The Lies That Bind(6)





* * *





I call Scottie back as soon as I get home.

“Give me the scoop, ho!” he shouts into the phone.

“I’m not a ho.” I laugh. “Nothing happened. Not like that anyway.”

    “Some guy spent the night and nothing happened?” Scottie says.

“I swear,” I say, walking over to my sofa and collapsing onto it. “We didn’t even kiss.”

“But you said he was cute?”

“He is cute. He’s more than that….He’s beautiful…a tall, dark, and handsome cliché. Your type, actually,” I say, thinking that I usually go for blue eyes and blond hair. Like Matthew has.

“Who would be his celebrity doppelg?nger?” Scottie asks, one of his favorite questions.

“Umm…That’s hard….I’ll go with…Goran Vi?nji?.”

“Goran who?”

“You know…the hot Croatian doctor on ER.”

“Ohh. Damn.” He whistles. “You mean Dr. Luka Kova??”

“Yeah. Him,” I say. “They both have that brooding thing going on.”

“Then why in the world didn’t you hook up with him?” Scottie says.

“It just wasn’t like that,” I say, trying to articulate the mysterious thing that transpired between us without sounding completely cheesy. “It was…I don’t know…deep.”

“Deep?” he says.

“Yeah,” I say. “Yet at the same time…really simple and sweet. I don’t know. It’s hard to describe….Like, we barely said anything to each other at the bar. We just sat there together. It was really comfortable and nice. But also exciting. And then he ended up walking me home…and then we just got in bed and went to sleep. Like we’d been in bed together a hundred times before.”

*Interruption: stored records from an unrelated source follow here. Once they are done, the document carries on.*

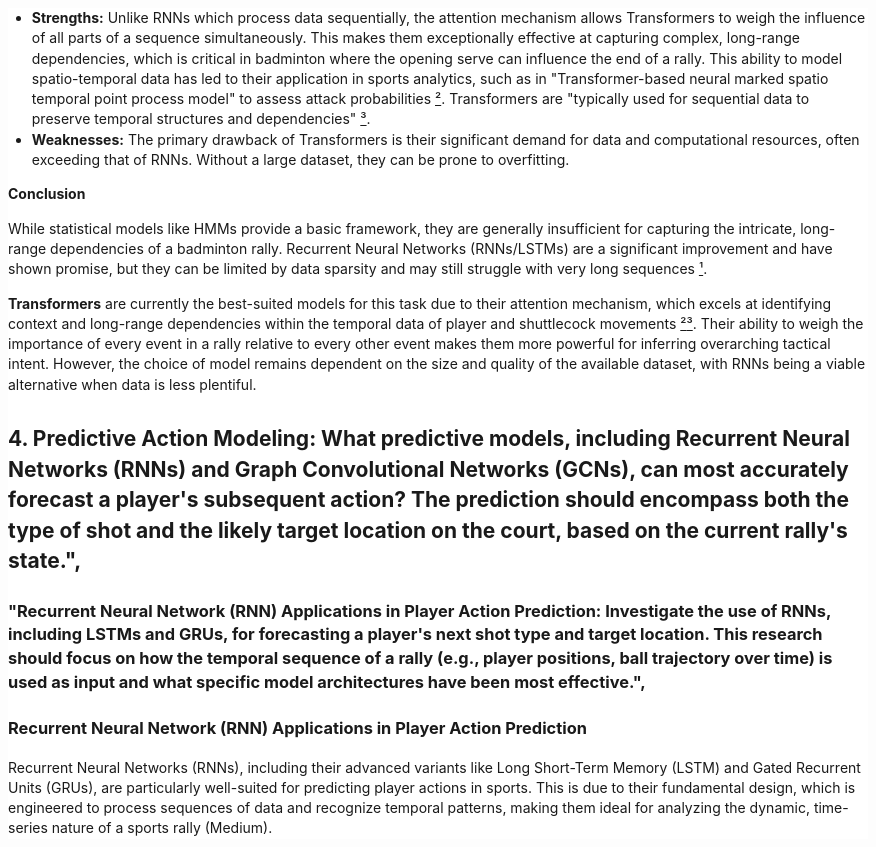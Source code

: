 *   **Strengths:** Unlike RNNs which process data sequentially, the attention mechanism allows Transformers to weigh the influence of all parts of a sequence simultaneously. This makes them exceptionally effective at capturing complex, long-range dependencies, which is critical in badminton where the opening serve can influence the end of a rally. This ability to model spatio-temporal data has led to their application in sports analytics, such as in "Transformer-based neural marked spatio temporal point process model" to assess attack probabilities [²](https://d-nb.info/1365280284/34). Transformers are "typically used for sequential data to preserve temporal structures and dependencies" [³](https://www.learning-analytics.info/index.php/JLA/article/download/8375/7929).
*   **Weaknesses:** The primary drawback of Transformers is their significant demand for data and computational resources, often exceeding that of RNNs. Without a large dataset, they can be prone to overfitting.

**Conclusion**

While statistical models like HMMs provide a basic framework, they are generally insufficient for capturing the intricate, long-range dependencies of a badminton rally. Recurrent Neural Networks (RNNs/LSTMs) are a significant improvement and have shown promise, but they can be limited by data sparsity and may still struggle with very long sequences [¹](https://dl.acm.org/doi/10.1145/3729226).

**Transformers** are currently the best-suited models for this task due to their attention mechanism, which excels at identifying context and long-range dependencies within the temporal data of player and shuttlecock movements [²](https://d-nb.info/1365280284/34)[³](https://www.learning-analytics.info/index.php/JLA/article/download/8375/7929). Their ability to weigh the importance of every event in a rally relative to every other event makes them more powerful for inferring overarching tactical intent. However, the choice of model remains dependent on the size and quality of the available dataset, with RNNs being a viable alternative when data is less plentiful.

## 4. Predictive Action Modeling: What predictive models, including Recurrent Neural Networks (RNNs) and Graph Convolutional Networks (GCNs), can most accurately forecast a player's subsequent action? The prediction should encompass both the type of shot and the likely target location on the court, based on the current rally's state.",



 
 ### "Recurrent Neural Network (RNN) Applications in Player Action Prediction: Investigate the use of RNNs, including LSTMs and GRUs, for forecasting a player's next shot type and target location. This research should focus on how the temporal sequence of a rally (e.g., player positions, ball trajectory over time) is used as input and what specific model architectures have been most effective.",

### Recurrent Neural Network (RNN) Applications in Player Action Prediction

Recurrent Neural Networks (RNNs), including their advanced variants like Long Short-Term Memory (LSTM) and Gated Recurrent Units (GRUs), are particularly well-suited for predicting player actions in sports. This is due to their fundamental design, which is engineered to process sequences of data and recognize temporal patterns, making them ideal for analyzing the dynamic, time-series nature of a sports rally (Medium).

“So are you not attracted to him?”

“I am very attracted to him.”

“Like, butterflies and fireworks kind of attraction?”

“Yes. All of that,” I say, getting those feelings just thinking about him.

“More than you were to Matthew in the beginning?”

    “Totally different. Well, I guess I shouldn’t say totally different. You know I liked Matthew a lot in the beginning, too,” I say, struggling to explain, thinking of the night Matthew and I met. We were at a rooftop party thrown by some trust fund kid who worked at my paper and also went to high school with Matthew. So there were mutual friends—and context—whereas last night had no frame of reference. Grant and I were both alone. It was the middle of the night. We were just…existing beside each other. I babble some of this to Scottie now and then say, “Honestly, my mind is a little bit blown.”

“Okay. I’m going to need to look this guy up on the Internet,” he says. “Full name, please.”

“Grant Smith,” I say, glancing over at my unmade bed, remembering the moment he told me his name.

“Ugh! Smith?” Scottie says. “That’s going to be tough. What’s his number? I’ll try a reverse phone number look-up….”

“Um…well…I didn’t get his number…” I say, bracing myself.

Sure enough, Scottie unleashes a mini tizzy. “Wait, what?” he says. “Have I taught you nothing?”

“He has my number—”

“But you’re supposed to get his number. Then make him wait. Remember?”

“Yeah, yeah…I know…but I don’t want to play games this time,” I say, remembering those endless courtship maneuvers with Matthew, culminating with my tacit ultimatum, also masterminded by Scottie.

“Fine. But what if he’s playing games of his own? I mean, don’t you think it’s a tad shady that he didn’t give you his phone number? After you spent the night with him?”

“Shady how?” I say.

“Player shady.”

“He’s not a player, Scottie.”

    “How do you know?”

“Because he didn’t even try to kiss me.”

“It’s called the long game.”

I laugh and say, “No. It’s not a long game or a short game. Because there are no games.”

“Okay,” he says. “If you say so….It’s still a little strange, though….Wait! Could he be gay?”

“No,” I say, nipping Scottie’s everyone’s-on-the-sexuality-spectrum tangent right in the bud.

“And you’re sure he’s into you, too?” Scottie asks, as only a best friend can.

“Yes,” I say, getting an intense flashback to Grant’s voice and hands and eyes. “Pretty darn sure.”

“Well,” Scottie says. “This is quite the development.”

“Yep,” I say, letting it all sink in a little more.

“So does this mean you’re over Matthew?”

I let out a long sigh because I’ve actually been thinking about this on and off since I left Grant at his station. “I don’t know…maybe….Does that make me shallow?” I ask, feeling a strange combination of uneasy and liberated.